A ideia foi-nos apenas sugerida, mas trazia assim mesmo uma poderosa publicidade atrás de si. É que eminentes figuras, como o Zé e o Carlos, refiro-me aqui ao Silva, têm conferido a sua preferência ao local, que por uma longa semana vêm a patrocinar com a sua ilustrada frequência. Foi isto, apenas isto, note-se, que nos foi dito. Não houve aqui pretensões a templo gastronómico, ninguém gabou a excelência da arte culinária, o excelso nome de Brillat-Savarin jamais ecoou nessas conversas. Não estamos aqui em presença, seja em que acepção for, de publicidade enganosa. Mas, será a publicidade enganosa a única que pode levar a uma má escolha?

Muito se fala, nos nossos dias, acerca de publicidade enganosa. É preciso notar, todavia, que há mais publicidade má no mundo, para além da publicidade enganosa. Ainda há poucos dias, por exemplo, notei um grande cartaz de exterior, cujo único objectivo neste mundo parecia ser o de me convencer a tomar determinado laxante, cuja marca me dispenso de aqui publicitar. A composição consistia na imagem de uma grande cama, e em três frases que, em três linhas de letras garrafais, assim bradavam: “Prisão de ventre? Durma sobre o assunto! XXX, o laxante suave, que actua da noite para o dia!

Ora bem, não se pode afirmar que se trate de publicidade enganosa. Com efeito, estando em causa prisão de ventre, o assunto é, claramente, caca, e é extremamente provável que me aconteça acabar por, literalmente, dormir sobre esse assunto, caso cometa a idiotice de tomar um laxante antes de me deitar. Ainda para mais um que, alegadamente, actua “da noite para o dia”. Isto é, vou passar a noite a dormir sobre o assunto, e começo o dia atolado nele. Sempre tem a vantagem de estar quentinho, mas não deixo de estar atascado em trampa.

Mas, dir-se-á, o laxante resolveu o problema. Não, não resolveu. O problema continua lá. É verdade que agora está do lado de fora, mas não deixa de ser um problema.
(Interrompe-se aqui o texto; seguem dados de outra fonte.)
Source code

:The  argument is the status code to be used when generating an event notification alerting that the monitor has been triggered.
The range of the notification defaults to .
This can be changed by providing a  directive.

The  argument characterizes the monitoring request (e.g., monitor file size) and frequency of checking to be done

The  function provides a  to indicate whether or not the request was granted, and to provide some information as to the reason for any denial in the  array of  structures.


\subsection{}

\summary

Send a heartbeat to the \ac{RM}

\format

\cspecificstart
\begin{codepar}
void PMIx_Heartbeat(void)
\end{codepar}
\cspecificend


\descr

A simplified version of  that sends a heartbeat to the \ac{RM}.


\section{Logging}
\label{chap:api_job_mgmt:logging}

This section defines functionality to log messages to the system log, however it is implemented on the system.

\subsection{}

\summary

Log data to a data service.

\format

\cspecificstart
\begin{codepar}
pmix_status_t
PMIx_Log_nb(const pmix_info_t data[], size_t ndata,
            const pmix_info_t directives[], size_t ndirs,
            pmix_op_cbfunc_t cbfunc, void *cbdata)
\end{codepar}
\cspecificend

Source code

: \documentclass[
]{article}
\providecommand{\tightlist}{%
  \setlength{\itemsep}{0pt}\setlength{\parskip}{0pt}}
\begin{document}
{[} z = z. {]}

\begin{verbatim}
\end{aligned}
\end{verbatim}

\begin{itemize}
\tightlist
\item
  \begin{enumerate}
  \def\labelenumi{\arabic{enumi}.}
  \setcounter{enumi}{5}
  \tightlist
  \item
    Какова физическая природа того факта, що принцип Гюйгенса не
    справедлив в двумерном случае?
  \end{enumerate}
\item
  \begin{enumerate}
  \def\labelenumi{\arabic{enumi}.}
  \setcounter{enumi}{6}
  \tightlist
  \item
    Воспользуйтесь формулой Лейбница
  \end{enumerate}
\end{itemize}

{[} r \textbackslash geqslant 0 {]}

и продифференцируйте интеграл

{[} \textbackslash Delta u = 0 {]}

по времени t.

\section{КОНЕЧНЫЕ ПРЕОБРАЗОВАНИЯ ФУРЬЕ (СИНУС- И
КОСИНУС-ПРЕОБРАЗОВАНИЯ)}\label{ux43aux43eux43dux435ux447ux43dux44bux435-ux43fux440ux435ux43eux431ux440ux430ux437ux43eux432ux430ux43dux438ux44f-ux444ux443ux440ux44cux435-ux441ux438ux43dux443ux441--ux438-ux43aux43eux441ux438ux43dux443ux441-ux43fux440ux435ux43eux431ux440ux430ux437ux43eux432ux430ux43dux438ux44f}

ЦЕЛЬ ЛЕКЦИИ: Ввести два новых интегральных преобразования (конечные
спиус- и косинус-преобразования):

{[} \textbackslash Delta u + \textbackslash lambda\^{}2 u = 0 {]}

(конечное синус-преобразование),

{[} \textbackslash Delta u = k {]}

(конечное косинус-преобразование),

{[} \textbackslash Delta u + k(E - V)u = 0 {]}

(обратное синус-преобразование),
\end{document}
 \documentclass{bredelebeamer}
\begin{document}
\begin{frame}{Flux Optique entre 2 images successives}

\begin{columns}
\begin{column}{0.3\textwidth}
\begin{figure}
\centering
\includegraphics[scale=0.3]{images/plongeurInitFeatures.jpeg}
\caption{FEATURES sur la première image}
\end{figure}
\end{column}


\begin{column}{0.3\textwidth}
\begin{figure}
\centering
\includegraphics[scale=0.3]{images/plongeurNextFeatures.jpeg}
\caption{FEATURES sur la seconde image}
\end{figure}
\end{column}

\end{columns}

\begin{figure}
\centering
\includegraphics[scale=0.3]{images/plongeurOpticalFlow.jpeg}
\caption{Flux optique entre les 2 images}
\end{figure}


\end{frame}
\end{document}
Aliás, nem sequer está todo do lado de fora, continuo a sentir qualquer coisita cá dentro. De resto, no estado em que já estou, porque não… quero dizer, já agora… mmmmm… aaaaaaahhh… agora sim, sinto-me completamente aliviado. E, nestas condições, que diferença faz mais meio quilo de merda a transbordar das calças do pijama? Excelente laxante, este, de facto. Agora só tenho de descobrir um meio de me levantar daqui, e decidir se queimo o colchão ao fundo do jardim, ou se o ofereço a alguma instituição de caridade.

Também no caso do restaurante, a publicidade não foi enganosa, mas teve, ainda assim, o infeliz resultado de nos levar até lá. Não quero ser injusto para com a ilustre casa, pode até dar-se o caso de termos tido algum azar, mas manda a verdade dos factos que se esclareça não ter sido a performance de molde a convocar um “bis”. Caso me coubesse fazer a crítica do estabelecimento em questão, ver-me-ia irresistivelmente compelido a parafrasear aquele crítico de teatro que sobre uma peça escreveu, sucintamente, “Prefiro não comentar, porque, quando assisti ao espectáculo, as condições não eram favoráveis: a cortina estava levantada”.

O problema, creio eu, foram as bebidas. A comida mostrou-se perfeitamente à altura das baixas expectativas induzidas pela ementa, e que o preço módico do menu completo sugeria. Mas o menu completo permitia supor, por exemplo, que o vinho servido com o almoço seria, já não digo melhor do que uma zurrapa, mas pelo menos bebível. O total incumprimento deste item elementar forçou à aquisição de uma garrafa de algo mais relacionado com a vinha do que com a água do mar, por um preço ligeiramente inferior ao da hipoteca do edifício, e lá se foi a economia para o galheiro.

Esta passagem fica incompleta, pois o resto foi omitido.